Seller of used books Alwar is back after a long illness, back where he belongs, says Lalithasai
Alwar’s famous pavement book store on Luz Church Road looks the same. Hoards of books haphazardly arranged. Titles strikingly eclectic in their range. And of course, a steady stream of bibliophiles through the day. The only conspicuous changes are a newly constructed tin roof and Alwar's new look. After a long illness, Alwar is back sans his trademark flowing white beard: he sports a short one. But his poise is intact and he is still on top of things, rattling off titles to visitors.
“He was hospitalised for a more than a month. His health is ok now and he is able to communicate well with the customers,” says Mary, his wife. His memory still sharp, he is able to grasp the significance of each of the numerous books. This is evident as students stop by to look for books for GRE, TOEFEL, CAT, SAT and other competitive exams.
Sushwanth, an IT professional with a heart given to literature, says, "While on official tour, I spend a day or two in Chennai. I never fail to buy my favorite John Grisham thrillers from this second-hand book shop.”
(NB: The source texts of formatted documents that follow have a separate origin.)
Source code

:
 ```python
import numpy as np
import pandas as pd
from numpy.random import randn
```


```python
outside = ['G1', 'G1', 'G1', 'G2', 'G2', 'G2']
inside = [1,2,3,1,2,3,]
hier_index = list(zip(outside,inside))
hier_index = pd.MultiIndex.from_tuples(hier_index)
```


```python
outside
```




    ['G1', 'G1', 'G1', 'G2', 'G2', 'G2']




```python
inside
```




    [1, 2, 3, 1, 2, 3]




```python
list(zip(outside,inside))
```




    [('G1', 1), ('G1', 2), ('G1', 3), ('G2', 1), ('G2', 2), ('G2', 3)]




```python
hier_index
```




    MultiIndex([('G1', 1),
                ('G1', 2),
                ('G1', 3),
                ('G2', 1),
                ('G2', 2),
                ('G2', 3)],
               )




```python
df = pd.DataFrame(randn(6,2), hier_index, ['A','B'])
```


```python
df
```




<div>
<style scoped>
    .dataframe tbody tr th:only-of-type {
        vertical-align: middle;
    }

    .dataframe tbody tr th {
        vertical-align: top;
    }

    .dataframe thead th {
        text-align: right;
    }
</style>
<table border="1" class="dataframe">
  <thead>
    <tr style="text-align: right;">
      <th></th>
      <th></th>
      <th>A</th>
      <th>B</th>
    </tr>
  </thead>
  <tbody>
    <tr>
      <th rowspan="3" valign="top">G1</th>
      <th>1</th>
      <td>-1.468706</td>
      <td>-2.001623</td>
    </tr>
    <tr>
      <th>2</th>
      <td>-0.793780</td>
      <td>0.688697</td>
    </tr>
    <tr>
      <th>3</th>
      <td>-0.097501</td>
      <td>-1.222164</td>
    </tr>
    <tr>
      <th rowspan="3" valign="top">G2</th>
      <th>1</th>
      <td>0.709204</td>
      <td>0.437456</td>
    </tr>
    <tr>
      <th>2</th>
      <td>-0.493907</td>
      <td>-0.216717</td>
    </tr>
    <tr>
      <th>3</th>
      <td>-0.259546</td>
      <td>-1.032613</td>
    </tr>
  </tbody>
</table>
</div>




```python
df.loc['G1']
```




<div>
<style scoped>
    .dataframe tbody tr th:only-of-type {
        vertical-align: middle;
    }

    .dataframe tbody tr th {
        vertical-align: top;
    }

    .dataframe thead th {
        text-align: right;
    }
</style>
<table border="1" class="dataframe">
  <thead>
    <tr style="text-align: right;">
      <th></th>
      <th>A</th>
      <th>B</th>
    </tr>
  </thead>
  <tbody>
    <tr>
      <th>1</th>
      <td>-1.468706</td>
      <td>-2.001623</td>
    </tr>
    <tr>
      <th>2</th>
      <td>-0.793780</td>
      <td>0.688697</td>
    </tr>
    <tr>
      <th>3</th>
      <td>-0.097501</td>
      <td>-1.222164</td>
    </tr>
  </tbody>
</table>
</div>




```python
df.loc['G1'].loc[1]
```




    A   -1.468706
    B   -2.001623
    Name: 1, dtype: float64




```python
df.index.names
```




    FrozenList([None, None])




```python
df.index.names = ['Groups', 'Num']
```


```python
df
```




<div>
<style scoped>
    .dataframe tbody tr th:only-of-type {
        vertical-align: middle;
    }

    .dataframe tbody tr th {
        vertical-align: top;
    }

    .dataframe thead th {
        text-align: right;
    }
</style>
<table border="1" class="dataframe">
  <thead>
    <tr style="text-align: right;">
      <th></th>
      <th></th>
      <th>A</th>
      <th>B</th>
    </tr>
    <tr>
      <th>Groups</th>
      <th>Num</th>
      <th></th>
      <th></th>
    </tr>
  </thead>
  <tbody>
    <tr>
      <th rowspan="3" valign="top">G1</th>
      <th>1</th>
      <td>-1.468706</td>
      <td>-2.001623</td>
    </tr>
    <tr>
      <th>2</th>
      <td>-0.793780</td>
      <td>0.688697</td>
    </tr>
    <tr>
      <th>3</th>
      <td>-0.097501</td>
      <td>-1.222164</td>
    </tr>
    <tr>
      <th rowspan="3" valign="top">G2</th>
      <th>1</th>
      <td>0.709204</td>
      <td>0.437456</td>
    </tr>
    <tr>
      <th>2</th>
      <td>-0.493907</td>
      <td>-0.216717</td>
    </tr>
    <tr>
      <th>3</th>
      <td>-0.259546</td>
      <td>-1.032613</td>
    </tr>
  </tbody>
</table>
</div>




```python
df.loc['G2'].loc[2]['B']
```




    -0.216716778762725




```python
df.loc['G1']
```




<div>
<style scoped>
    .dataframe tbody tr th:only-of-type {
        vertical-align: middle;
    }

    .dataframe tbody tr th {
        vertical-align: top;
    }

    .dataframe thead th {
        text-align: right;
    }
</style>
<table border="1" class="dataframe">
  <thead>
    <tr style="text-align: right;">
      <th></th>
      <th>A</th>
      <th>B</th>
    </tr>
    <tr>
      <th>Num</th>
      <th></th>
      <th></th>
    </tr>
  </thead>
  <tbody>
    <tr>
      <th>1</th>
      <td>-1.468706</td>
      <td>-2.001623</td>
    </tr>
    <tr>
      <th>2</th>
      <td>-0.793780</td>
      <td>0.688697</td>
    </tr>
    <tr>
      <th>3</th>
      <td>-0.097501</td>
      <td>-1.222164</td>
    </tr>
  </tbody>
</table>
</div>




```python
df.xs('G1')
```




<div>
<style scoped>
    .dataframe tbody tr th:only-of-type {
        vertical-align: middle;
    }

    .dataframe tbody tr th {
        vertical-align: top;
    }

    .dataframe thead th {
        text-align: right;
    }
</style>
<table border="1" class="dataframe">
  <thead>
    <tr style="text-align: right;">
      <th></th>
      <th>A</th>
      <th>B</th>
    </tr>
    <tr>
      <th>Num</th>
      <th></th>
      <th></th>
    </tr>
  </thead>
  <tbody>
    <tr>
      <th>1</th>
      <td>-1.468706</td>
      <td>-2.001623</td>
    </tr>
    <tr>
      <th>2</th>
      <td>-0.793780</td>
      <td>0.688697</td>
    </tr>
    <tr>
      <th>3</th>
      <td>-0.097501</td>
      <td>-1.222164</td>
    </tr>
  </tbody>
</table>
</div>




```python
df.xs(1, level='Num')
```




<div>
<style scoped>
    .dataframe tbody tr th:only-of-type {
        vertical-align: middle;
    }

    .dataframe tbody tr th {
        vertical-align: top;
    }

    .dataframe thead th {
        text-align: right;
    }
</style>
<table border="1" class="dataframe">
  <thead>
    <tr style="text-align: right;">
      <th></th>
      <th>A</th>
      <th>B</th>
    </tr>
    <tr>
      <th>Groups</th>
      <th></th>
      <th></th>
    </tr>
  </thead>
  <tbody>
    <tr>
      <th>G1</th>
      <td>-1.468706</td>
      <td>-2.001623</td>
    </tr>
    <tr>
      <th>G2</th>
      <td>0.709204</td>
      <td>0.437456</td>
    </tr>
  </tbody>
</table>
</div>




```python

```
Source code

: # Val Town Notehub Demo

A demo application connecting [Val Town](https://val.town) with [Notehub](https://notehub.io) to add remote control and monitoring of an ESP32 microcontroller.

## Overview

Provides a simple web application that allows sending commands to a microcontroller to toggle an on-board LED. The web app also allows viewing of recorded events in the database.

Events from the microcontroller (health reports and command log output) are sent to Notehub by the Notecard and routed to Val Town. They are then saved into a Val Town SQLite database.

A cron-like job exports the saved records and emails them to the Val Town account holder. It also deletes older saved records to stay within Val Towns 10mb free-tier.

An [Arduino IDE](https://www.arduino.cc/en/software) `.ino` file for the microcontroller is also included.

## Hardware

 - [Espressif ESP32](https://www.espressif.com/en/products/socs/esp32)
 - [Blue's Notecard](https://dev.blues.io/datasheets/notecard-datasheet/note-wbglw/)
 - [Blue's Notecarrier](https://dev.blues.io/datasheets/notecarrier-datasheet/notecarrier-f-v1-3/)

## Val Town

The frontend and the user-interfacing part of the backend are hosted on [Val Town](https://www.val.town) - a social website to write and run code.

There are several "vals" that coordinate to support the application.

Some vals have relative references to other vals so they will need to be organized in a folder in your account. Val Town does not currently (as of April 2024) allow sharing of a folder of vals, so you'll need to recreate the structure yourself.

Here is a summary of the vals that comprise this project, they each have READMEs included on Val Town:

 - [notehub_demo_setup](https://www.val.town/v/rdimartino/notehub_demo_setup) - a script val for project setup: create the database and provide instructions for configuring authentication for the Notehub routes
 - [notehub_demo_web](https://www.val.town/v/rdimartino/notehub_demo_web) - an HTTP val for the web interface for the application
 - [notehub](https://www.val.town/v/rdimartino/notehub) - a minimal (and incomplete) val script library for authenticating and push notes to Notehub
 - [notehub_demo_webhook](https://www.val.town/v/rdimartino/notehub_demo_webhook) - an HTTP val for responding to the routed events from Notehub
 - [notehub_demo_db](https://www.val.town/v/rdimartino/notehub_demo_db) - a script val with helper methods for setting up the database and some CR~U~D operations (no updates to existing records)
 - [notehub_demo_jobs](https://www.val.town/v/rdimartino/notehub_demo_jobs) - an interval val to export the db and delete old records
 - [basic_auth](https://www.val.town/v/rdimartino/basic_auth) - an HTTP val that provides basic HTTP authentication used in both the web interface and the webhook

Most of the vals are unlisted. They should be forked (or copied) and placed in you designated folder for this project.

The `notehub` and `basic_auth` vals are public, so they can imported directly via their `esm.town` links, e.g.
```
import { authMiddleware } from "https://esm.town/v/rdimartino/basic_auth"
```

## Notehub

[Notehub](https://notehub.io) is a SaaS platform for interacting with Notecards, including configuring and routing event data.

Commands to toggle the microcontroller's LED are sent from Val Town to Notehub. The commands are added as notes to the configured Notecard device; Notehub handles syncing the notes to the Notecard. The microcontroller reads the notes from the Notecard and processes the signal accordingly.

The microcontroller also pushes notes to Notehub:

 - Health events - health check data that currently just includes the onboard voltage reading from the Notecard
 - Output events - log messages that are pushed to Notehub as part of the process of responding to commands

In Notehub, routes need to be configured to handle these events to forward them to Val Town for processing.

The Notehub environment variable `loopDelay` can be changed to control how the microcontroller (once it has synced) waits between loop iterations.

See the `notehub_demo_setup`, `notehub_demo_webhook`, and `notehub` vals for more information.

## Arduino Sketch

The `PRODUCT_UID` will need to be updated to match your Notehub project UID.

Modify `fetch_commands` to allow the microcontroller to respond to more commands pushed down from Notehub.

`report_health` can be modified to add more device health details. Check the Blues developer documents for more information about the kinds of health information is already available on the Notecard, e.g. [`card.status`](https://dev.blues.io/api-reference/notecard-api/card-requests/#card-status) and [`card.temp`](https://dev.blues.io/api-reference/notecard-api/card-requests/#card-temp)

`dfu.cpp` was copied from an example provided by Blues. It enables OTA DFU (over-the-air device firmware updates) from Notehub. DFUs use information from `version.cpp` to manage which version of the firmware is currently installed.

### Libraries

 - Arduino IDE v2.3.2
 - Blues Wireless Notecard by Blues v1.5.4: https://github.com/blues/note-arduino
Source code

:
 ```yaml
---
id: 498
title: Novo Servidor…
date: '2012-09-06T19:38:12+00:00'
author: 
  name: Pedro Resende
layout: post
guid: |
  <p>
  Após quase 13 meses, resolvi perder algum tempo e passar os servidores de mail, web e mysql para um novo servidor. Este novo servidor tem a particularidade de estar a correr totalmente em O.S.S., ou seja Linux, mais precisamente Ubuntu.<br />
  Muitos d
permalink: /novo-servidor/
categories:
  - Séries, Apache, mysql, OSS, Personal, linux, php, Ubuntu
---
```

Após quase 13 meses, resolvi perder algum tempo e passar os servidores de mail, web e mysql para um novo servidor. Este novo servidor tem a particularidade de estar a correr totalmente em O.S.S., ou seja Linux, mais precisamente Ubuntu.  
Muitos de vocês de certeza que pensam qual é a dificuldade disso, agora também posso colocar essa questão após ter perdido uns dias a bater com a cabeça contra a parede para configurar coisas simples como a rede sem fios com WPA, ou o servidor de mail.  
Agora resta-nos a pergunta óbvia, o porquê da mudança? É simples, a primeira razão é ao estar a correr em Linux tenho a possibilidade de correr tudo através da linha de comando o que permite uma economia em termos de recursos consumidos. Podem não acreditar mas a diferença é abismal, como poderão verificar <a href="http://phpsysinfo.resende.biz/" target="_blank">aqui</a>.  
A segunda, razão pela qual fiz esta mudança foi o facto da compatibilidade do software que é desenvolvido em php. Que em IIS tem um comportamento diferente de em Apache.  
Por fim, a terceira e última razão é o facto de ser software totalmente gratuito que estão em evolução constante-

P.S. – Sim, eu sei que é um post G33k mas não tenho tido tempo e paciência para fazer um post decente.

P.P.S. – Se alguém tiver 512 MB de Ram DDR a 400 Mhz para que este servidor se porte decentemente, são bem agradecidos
A few people – most of all, his wife Mary – have played a big part in Alwar’s continuing popularity as a seller of quality second-hand books. Mary can’t read a word, but can communicate in English, an ability that helps deal with non-Tamil speaking buyers. “I worked as a sweeper in a convent at Bangalore," she says, explaining where this skill comes from.
Going by the designs on their covers, she sorts out books on engineering and information technology. And when an old man steps into the shed, she hands him an old panchagam. "I can spot religious books too," she says proudly.
Alwar is also at ease navigating the world of books. He reels out names such as Edgar Wallace, P. G. Wodehouse and Alexandre Dumas.
There is a demand for old novels, but the overall scenario is bleak. Mary rues the decline in the reading habit. Among other things that worry Mary is the challenge of preserving the huge lot of books in their possession.
"The price of a book is decided by its condition,” says Mary. It is a tough job for Alwar and Mary, but they love doing it.